#### Exercise goal:
Restate all entries exactly. Skip the images.

Stored items:
════════════════

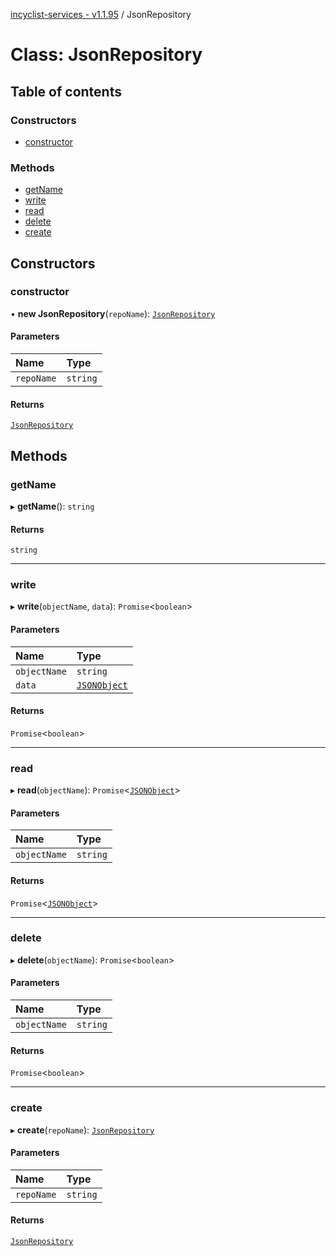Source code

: [incyclist-services - v1.1.95](../README.md) / JsonRepository

# Class: JsonRepository

## Table of contents

### Constructors

- [constructor](JsonRepository.md#constructor)

### Methods

- [getName](JsonRepository.md#getname)
- [write](JsonRepository.md#write)
- [read](JsonRepository.md#read)
- [delete](JsonRepository.md#delete)
- [create](JsonRepository.md#create)

## Constructors

### constructor

• **new JsonRepository**(`repoName`): [`JsonRepository`](JsonRepository.md)

#### Parameters

| Name | Type |
| :------ | :------ |
| `repoName` | `string` |

#### Returns

[`JsonRepository`](JsonRepository.md)

## Methods

### getName

▸ **getName**(): `string`

#### Returns

`string`

___

### write

▸ **write**(`objectName`, `data`): `Promise`\<`boolean`\>

#### Parameters

| Name | Type |
| :------ | :------ |
| `objectName` | `string` |
| `data` | [`JSONObject`](../README.md#jsonobject) |

#### Returns

`Promise`\<`boolean`\>

___

### read

▸ **read**(`objectName`): `Promise`\<[`JSONObject`](../README.md#jsonobject)\>

#### Parameters

| Name | Type |
| :------ | :------ |
| `objectName` | `string` |

#### Returns

`Promise`\<[`JSONObject`](../README.md#jsonobject)\>

___

### delete

▸ **delete**(`objectName`): `Promise`\<`boolean`\>

#### Parameters

| Name | Type |
| :------ | :------ |
| `objectName` | `string` |

#### Returns

`Promise`\<`boolean`\>

___

### create

▸ **create**(`repoName`): [`JsonRepository`](JsonRepository.md)

#### Parameters

| Name | Type |
| :------ | :------ |
| `repoName` | `string` |

#### Returns

[`JsonRepository`](JsonRepository.md)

════════════════

#### Result of the exercise:
Source code

: [incyclist-services - v1.1.95](../README.md) / JsonRepository

# Class: JsonRepository

## Table of contents

### Constructors

- [constructor](JsonRepository.md#constructor)

### Methods

- [getName](JsonRepository.md#getname)
- [write](JsonRepository.md#write)
- [read](JsonRepository.md#read)
- [delete](JsonRepository.md#delete)
- [create](JsonRepository.md#create)

## Constructors

### constructor

• **new JsonRepository**(`repoName`): [`JsonRepository`](JsonRepository.md)

#### Parameters

| Name | Type |
| :------ | :------ |
| `repoName` | `string` |

#### Returns

[`JsonRepository`](JsonRepository.md)

## Methods

### getName

▸ **getName**(): `string`

#### Returns

`string`

___

### write

▸ **write**(`objectName`, `data`): `Promise`\<`boolean`\>

#### Parameters

| Name | Type |
| :------ | :------ |
| `objectName` | `string` |
| `data` | [`JSONObject`](../README.md#jsonobject) |

#### Returns

`Promise`\<`boolean`\>

___

### read

▸ **read**(`objectName`): `Promise`\<[`JSONObject`](../README.md#jsonobject)\>

#### Parameters

| Name | Type |
| :------ | :------ |
| `objectName` | `string` |

#### Returns

`Promise`\<[`JSONObject`](../README.md#jsonobject)\>

___

### delete

▸ **delete**(`objectName`): `Promise`\<`boolean`\>

#### Parameters

| Name | Type |
| :------ | :------ |
| `objectName` | `string` |

#### Returns

`Promise`\<`boolean`\>

___

### create

▸ **create**(`repoName`): [`JsonRepository`](JsonRepository.md)

#### Parameters

| Name | Type |
| :------ | :------ |
| `repoName` | `string` |

#### Returns

[`JsonRepository`](JsonRepository.md)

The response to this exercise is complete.